I tend to do this in most aspects of my life... wait, wait, wait, stress, stress, stress until I think things are just right, until I'm completely ready. But I'm never fully ready when I allow myself to live in this pattern. (This applies to phone calls, meetings, presentations, big decisions, ambitions, etc, etc.) The anxiety persists until the very moment I push myself (or get pushed) off the ledge and just get. going. And no matter the outcome, I always look back and think, good lord, why all the fuss?! This is a lesson I'm learning time and time again in a new job that consistently pushes me out of my comfort zone.

The view from my bedroom, back in 2011.

Reading this quote I thought about my blog... how I don't even want to comment or promote it because I hate how it looksa silly roadblock. I thought about my apartment (or lack thereof). My bedroom at Megan's is totally bland and lifeless because what I really want is my own place to design from scratch. Rather than make the most of what I have, I'm just waiting and longing. Sometimes I can't help but marvel that my life choices and circumstances appear and are in many ways daring and unconventional. I don't really feel daring or unconventional, truth be told. How did I end up here?!

I can't think of a good segue, so I'll just carry on. I compiled this list of things to think about when renting in Dakar, for some day, when the time is right. Because as I wait, the mind concocts plans ;)

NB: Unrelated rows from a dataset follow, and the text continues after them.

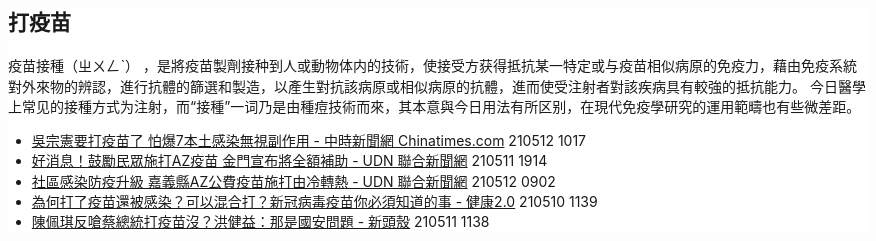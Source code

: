 ## 打疫苗

疫苗接種（ㄓㄨㄥˋ）
，是將疫苗製劑接种到人或動物体内的技術，使接受方获得抵抗某一特定或与疫苗相似病原的免疫力，藉由免疫系統對外來物的辨認，進行抗體的篩選和製造，以產生對抗該病原或相似病原的抗體，進而使受注射者對該疾病具有較強的抵抗能力。
今日醫學上常见的接種方式为注射，而“接種”一词乃是由種痘技術而來，其本意與今日用法有所区别，在現代免疫學研究的運用範疇也有些微差距。
- [吳宗憲要打疫苗了 怕爆7本土感染無視副作用 - 中時新聞網 Chinatimes.com](https://www.chinatimes.com/realtimenews/20210512001764-260404 "吳宗憲要打疫苗了 怕爆7本土感染無視副作用 - 中時新聞網 Chinatimes.com") 210512 1017
- [好消息！鼓勵民眾施打AZ疫苗 金門宣布將全額補助 - UDN 聯合新聞網](https://udn.com/news/story/120940/5450108 "好消息！鼓勵民眾施打AZ疫苗 金門宣布將全額補助 - UDN 聯合新聞網") 210511 1914
- [社區感染防疫升級 嘉義縣AZ公費疫苗施打由冷轉熱 - UDN 聯合新聞網](https://udn.com/news/story/6656/5451003 "社區感染防疫升級 嘉義縣AZ公費疫苗施打由冷轉熱 - UDN 聯合新聞網") 210512 0902
- [為何打了疫苗還被感染？可以混合打？新冠病毒疫苗你必須知道的事 - 健康2.0](https://health.tvbs.com.tw/medical/328040 "為何打了疫苗還被感染？可以混合打？新冠病毒疫苗你必須知道的事 - 健康2.0") 210510 1139
- [陳佩琪反嗆蔡總統打疫苗沒？洪健益：那是國安問題 - 新頭殼](https://newtalk.tw/news/view/2021-05-11/571324 "陳佩琪反嗆蔡總統打疫苗沒？洪健益：那是國安問題 - 新頭殼") 210511 1138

  1. Look out for fluorescent lighting, especially in the living room and bedrooms. It is pretty much inevitable in the kitchen, but speaking from experience.... fluorescent lighting in your bedroom or work space is torture. It really had a horrible effect on my mood last year; an Ikea floor lamp and candles were my saving grace.
  2. Sufficient and functioning electrical outlets. Have these checked out before hand because a lot of the time they don't work.
  3. Mosquito screens.
  4. Proper paint (not the chalky kind that shows water stains and any scuff).
  5. Functioning and higher quality plumbing... a big part of the reason I want a new(er) apartment. Senegalese plumbing is pitiful.
  6. Air flow. Some Senegalese apartments have very strange layouts and bedrooms can literally turn into saunas in the hot season (ie. my room in my last apartment... I physically could not sleep with the door closed which was unfortunate with a boyfriend and a roommate).
  7. The thickness/quality of the doors. The door on my bedroom last year might as well have been made of tissue paper (or plywood). I could hear people whisper/a pin drop in the living room outside my bedroom and as a very light sleeper, it drove me crazy. (Sorry, roommate! It wasn't your fault!)
  8. This isn't specific to Senegal, but the volume of the neighborhood/nearby streets. We didn't take this into account when we chose our apartment and soon realized a pothole outside our living room/my bedroom windows + the many trucks that went down our street = lots of noise right outside our apartment, often early in the morning.
  9. Avoid first floor apartments. First floor + old sewage systems = cockroaches. Its inevitable. Even the nicest, cleanest, most sanitary first-floor apartments have cockroaches in Dakar. Beware.
  10. The rooftop terrace. Westerners are seduced by roofs here; I admit, I fell for it too. Our apartment's rooftop had a view of the ocean and we imagined it would be like an outdoor living room. Well, consider this. Unless you are willing to invest in an umbrella/awning/tent (not so cheap, but worth it)... you will never spend time up there. It is just. too. hot. Also, our neighbors roof was one level higher and so they were always looking down on our terrace and it was kind of awkward (especially when you were retrieving dry laundry wrapped in a towel!).

First thought: "OMG, it will be perfect for bbqs and tanning and reading and working out!"
Don't be fooled. I went weeks without stepping foot up here.